Les faits : L’Assemblée nationale a saisi le Conseil constitutionnel pour défaut de sincérité d’une étude d’impact sur le Loi de programmation militaire. Ce sujet est loin d’être théorique ou réservé à une élite spécialiste du droit parlementaire, il concerne chaque citoyen puisqu’il concerne la fabrication de la loi. Le Parlement doit être en possession de données qui éclairent son travail et conditionnent les votes. Si les données sont tronquées, comment peut-on, nous parlementaires, légiférer en toute connaissance de cause ?
Les dernières années ont montré un amoindrissement des droits du Parlement, de façon directe ou indirecte. Procédures d’urgence, applications plus ou moins drastiques des dispositions des articles 40 et 45 de la Constitution, entrainant une restriction du droit d’amendement, pourtant droit inaliénable des parlementaires, recours aux cabinets conseils aux lieu et place de la haute fonction publique et des compétences internes à l’administration, sans aucune garantie déontologique et aucune considération des conflits d’intérêts éventuels.

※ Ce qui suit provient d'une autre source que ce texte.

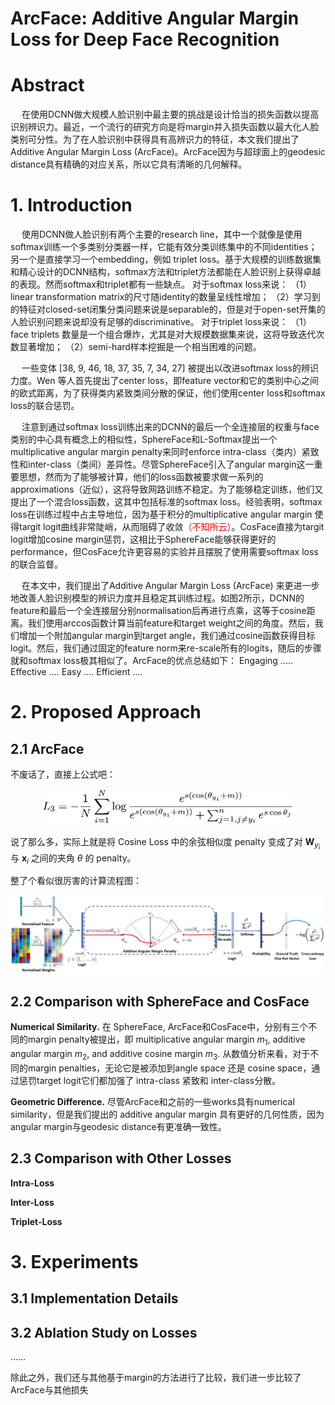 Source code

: ﻿---
title: 
date: 2019-10-21 17:28:05
tags:
categories: ["深度学习笔记"]
mathjax: true
---

ArcFace: Additive Angular Margin Loss for Deep Face Recognition
=============

# Abstract
&emsp; 在使用DCNN做大规模人脸识别中最主要的挑战是设计恰当的损失函数以提高识别辨识力。最近，一个流行的研究方向是将margin并入损失函数以最大化人脸类别可分性。为了在人脸识别中获得具有高辨识力的特征，本文我们提出了Additive Angular Margin Loss (ArcFace)。ArcFace因为与超球面上的geodesic distance具有精确的对应关系，所以它具有清晰的几何解释。
<!-- more -->

# 1. Introduction
&emsp; 使用DCNN做人脸识别有两个主要的research line，其中一个就像是使用softmax训练一个多类别分类器一样，它能有效分类训练集中的不同identities；另一个是直接学习一个embedding，例如 triplet loss。基于大规模的训练数据集和精心设计的DCNN结构，softmax方法和triplet方法都能在人脸识别上获得卓越的表现。然而softmax和triplet都有一些缺点。
对于softmax loss来说：
（1）linear transformation matrix的尺寸随identity的数量呈线性增加；
（2）学习到的特征对closed-set闭集分类问题来说是separable的，但是对于open-set开集的人脸识别问题来说却没有足够的discriminative。
对于triplet loss来说：
（1）face triplets 数量是一个组合爆炸，尤其是对大规模数据集来说，这将导致迭代次数显著增加；
（2）semi-hard样本挖掘是一个相当困难的问题。


&emsp; 一些变体 [38, 9, 46, 18, 37, 35, 7, 34, 27] 被提出以改进softmax loss的辨识力度。Wen 等人首先提出了center loss，即feature vector和它的类别中心之间的欧式距离，为了获得类内紧致类间分散的保证，他们使用center loss和softmax loss的联合惩罚。

&emsp; 注意到通过softmax loss训练出来的DCNN的最后一个全连接层的权重与face类别的中心具有概念上的相似性，SphereFace和L-Softmax提出一个multiplicative angular margin penalty来同时enforce intra-class（类内）紧致性和inter-class（类间）差异性。尽管SphereFace引入了angular margin这一重要思想，然而为了能够被计算，他们的loss函数被要求做一系列的approximations（近似），这将导致网路训练不稳定。为了能够稳定训练，他们又提出了一个混合loss函数，这其中包括标准的softmax loss。经验表明，softmax loss在训练过程中占主导地位，因为基于积分的multiplicative angular margin 使得targit logit曲线非常陡峭，从而阻碍了收敛<font color=red>（不知所云）</font>。CosFace直接为targit logit增加cosine margin惩罚，这相比于SphereFace能够获得更好的performance，但CosFace允许更容易的实验并且摆脱了使用需要softmax loss的联合监督。

&emsp; 在本文中，我们提出了Additive Angular Margin Loss (ArcFace) 来更进一步地改善人脸识别模型的辨识力度并且稳定其训练过程。如图2所示，DCNN的feature和最后一个全连接层分别normalisation后再进行点乘，这等于cosine距离。我们使用arccos函数计算当前feature和target weight之间的角度。然后，我们增加一个附加angular margin到target angle，我们通过cosine函数获得目标logit。然后，我们通过固定的feature norm来re-scale所有的logits，随后的步骤就和softmax loss极其相似了。ArcFace的优点总结如下：
Engaging .....
Effective ....
Easy ....
Efficient ....

# 2. Proposed Approach
## 2.1 ArcFace

不废话了，直接上公式吧：

<div align=center>
  <img src="https://github.com/JuneXia/JuneXia.github.io/raw/hexo/source/images/ml/arcface1.jpg" width = 80% height = 80% />
</div>

说了那么多，实际上就是将 Cosine Loss 中的余弦相似度 penalty 变成了对 $\boldsymbol{W}_{y_i}$ 与 $\boldsymbol{x}_i$ 之间的夹角 $\theta$ 的 penalty。

整了个看似很厉害的计算流程图：
<div align=center>
  <img src="https://github.com/JuneXia/JuneXia.github.io/raw/hexo/source/images/ml/arcface2.jpg" width = 100% height = 100% />
</div>


## 2.2 Comparison with SphereFace and CosFace
**Numerical Similarity.** 在 SphereFace, ArcFace和CosFace中，分别有三个不同的margin penalty被提出，即 multiplicative angular margin $m_1$, additive angular margin $m_2$, and additive cosine margin $m_3$. 从数值分析来看，对于不同的margin penalties，无论它是被添加到angle space 还是 cosine space，通过惩罚target logit它们都加强了 intra-class 紧致和 inter-class分散。


**Geometric Difference.** 尽管ArcFace和之前的一些works具有numerical similarity，但是我们提出的 additive angular margin 具有更好的几何性质，因为angular margin与geodesic distance有更准确一致性。

## 2.3 Comparison with Other Losses
**Intra-Loss**

**Inter-Loss**

**Triplet-Loss**


# 3. Experiments
## 3.1 Implementation Details

## 3.2 Ablation Study on Losses
……

除此之外，我们还与其他基于margin的方法进行了比较，我们进一步比较了ArcFace与其他损失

Petit jeu de passe-passe pour faire porter par un parlementaire de la majorité présidentielle une proposition de loi pour éviter les contraintes d’un projet de loi dont le passage par le Conseil d’Etat et l’étude d’impact…
Enfin la multiplication de conventions citoyennes devenues des organes quasi législatifs a parachevé cette « œuvre » de piétinement des droits du Parlement.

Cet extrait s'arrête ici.